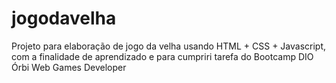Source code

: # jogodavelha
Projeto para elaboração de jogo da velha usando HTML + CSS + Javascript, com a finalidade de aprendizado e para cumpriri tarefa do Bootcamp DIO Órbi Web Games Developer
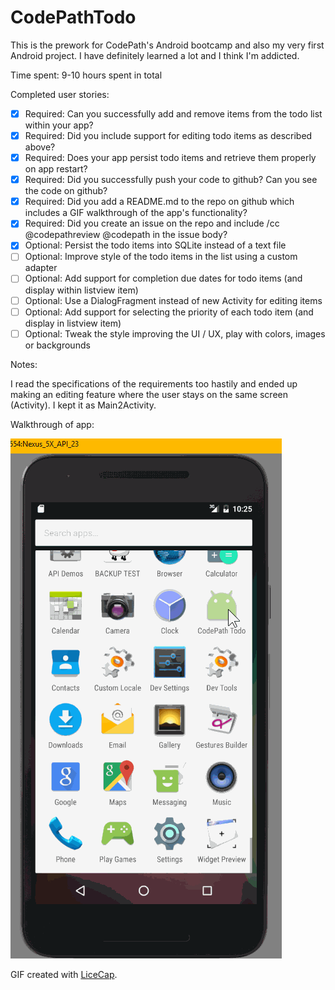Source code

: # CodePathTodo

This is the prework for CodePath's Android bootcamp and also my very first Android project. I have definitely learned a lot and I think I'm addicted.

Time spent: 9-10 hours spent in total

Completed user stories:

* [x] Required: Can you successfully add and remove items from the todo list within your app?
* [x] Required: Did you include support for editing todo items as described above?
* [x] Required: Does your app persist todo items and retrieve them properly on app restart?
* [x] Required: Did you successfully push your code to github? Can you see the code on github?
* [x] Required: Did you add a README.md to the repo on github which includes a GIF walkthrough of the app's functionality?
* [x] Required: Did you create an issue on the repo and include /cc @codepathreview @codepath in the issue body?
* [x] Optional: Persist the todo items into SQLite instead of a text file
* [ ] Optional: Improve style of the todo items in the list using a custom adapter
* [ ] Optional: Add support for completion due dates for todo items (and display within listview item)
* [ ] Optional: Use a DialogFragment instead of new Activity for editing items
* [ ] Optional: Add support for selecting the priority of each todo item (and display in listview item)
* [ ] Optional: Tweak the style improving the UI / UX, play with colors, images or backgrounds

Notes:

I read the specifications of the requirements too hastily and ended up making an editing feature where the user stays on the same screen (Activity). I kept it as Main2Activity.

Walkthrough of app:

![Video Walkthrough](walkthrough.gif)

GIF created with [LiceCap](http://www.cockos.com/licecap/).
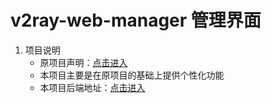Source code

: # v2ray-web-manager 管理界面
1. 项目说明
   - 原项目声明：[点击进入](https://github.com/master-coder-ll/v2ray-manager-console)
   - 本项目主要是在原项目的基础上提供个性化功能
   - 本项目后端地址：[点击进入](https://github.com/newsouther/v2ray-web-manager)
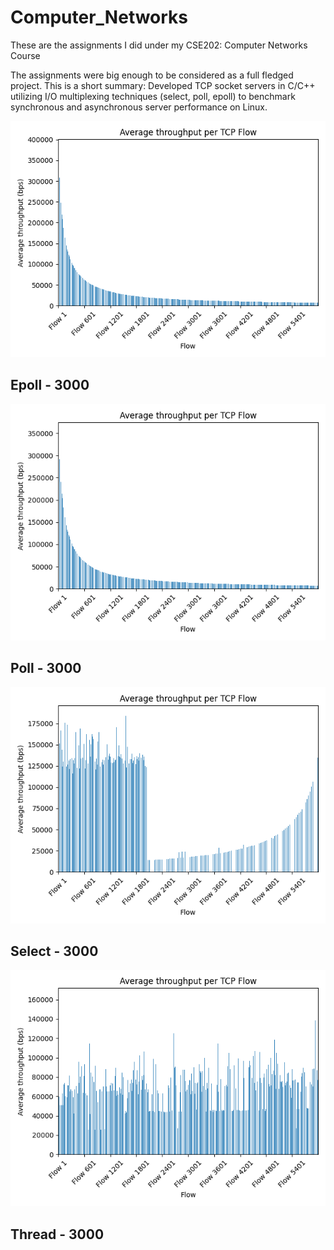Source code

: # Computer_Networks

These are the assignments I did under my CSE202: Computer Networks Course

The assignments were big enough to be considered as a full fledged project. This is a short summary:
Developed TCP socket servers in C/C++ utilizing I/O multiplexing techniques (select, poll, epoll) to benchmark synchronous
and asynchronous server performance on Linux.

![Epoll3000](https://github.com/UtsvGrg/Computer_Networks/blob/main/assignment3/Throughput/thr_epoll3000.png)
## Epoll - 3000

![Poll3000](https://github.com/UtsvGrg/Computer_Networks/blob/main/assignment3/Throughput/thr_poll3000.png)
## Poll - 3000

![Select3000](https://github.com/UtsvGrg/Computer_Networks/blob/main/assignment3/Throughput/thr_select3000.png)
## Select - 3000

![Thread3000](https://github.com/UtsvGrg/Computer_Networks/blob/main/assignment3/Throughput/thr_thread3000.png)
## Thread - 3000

# [What you have to do]
Transcribe the whole listing exactly. Pictures stay out of your copy.

# [Solution below]
Source code

: # jogodavelha
Projeto para elaboração de jogo da velha usando HTML + CSS + Javascript, com a finalidade de aprendizado e para cumpriri tarefa do Bootcamp DIO Órbi Web Games Developer
Source code

: # CodePathTodo

This is the prework for CodePath's Android bootcamp and also my very first Android project. I have definitely learned a lot and I think I'm addicted.

Time spent: 9-10 hours spent in total

Completed user stories:

* [x] Required: Can you successfully add and remove items from the todo list within your app?
* [x] Required: Did you include support for editing todo items as described above?
* [x] Required: Does your app persist todo items and retrieve them properly on app restart?
* [x] Required: Did you successfully push your code to github? Can you see the code on github?
* [x] Required: Did you add a README.md to the repo on github which includes a GIF walkthrough of the app's functionality?
* [x] Required: Did you create an issue on the repo and include /cc @codepathreview @codepath in the issue body?
* [x] Optional: Persist the todo items into SQLite instead of a text file
* [ ] Optional: Improve style of the todo items in the list using a custom adapter
* [ ] Optional: Add support for completion due dates for todo items (and display within listview item)
* [ ] Optional: Use a DialogFragment instead of new Activity for editing items
* [ ] Optional: Add support for selecting the priority of each todo item (and display in listview item)
* [ ] Optional: Tweak the style improving the UI / UX, play with colors, images or backgrounds

Notes:

I read the specifications of the requirements too hastily and ended up making an editing feature where the user stays on the same screen (Activity). I kept it as Main2Activity.

Walkthrough of app:

![Video Walkthrough](walkthrough.gif)

GIF created with [LiceCap](http://www.cockos.com/licecap/).
Source code

: # v2ray-web-manager 管理界面
1. 项目说明
   - 原项目声明：[点击进入](https://github.com/master-coder-ll/v2ray-manager-console)
   - 本项目主要是在原项目的基础上提供个性化功能
   - 本项目后端地址：[点击进入](https://github.com/newsouther/v2ray-web-manager)
Source code

: # Computer_Networks

These are the assignments I did under my CSE202: Computer Networks Course

The assignments were big enough to be considered as a full fledged project. This is a short summary:
Developed TCP socket servers in C/C++ utilizing I/O multiplexing techniques (select, poll, epoll) to benchmark synchronous
and asynchronous server performance on Linux.

![Epoll3000](https://github.com/UtsvGrg/Computer_Networks/blob/main/assignment3/Throughput/thr_epoll3000.png)
## Epoll - 3000

![Poll3000](https://github.com/UtsvGrg/Computer_Networks/blob/main/assignment3/Throughput/thr_poll3000.png)
## Poll - 3000

![Select3000](https://github.com/UtsvGrg/Computer_Networks/blob/main/assignment3/Throughput/thr_select3000.png)
## Select - 3000

![Thread3000](https://github.com/UtsvGrg/Computer_Networks/blob/main/assignment3/Throughput/thr_thread3000.png)
## Thread - 3000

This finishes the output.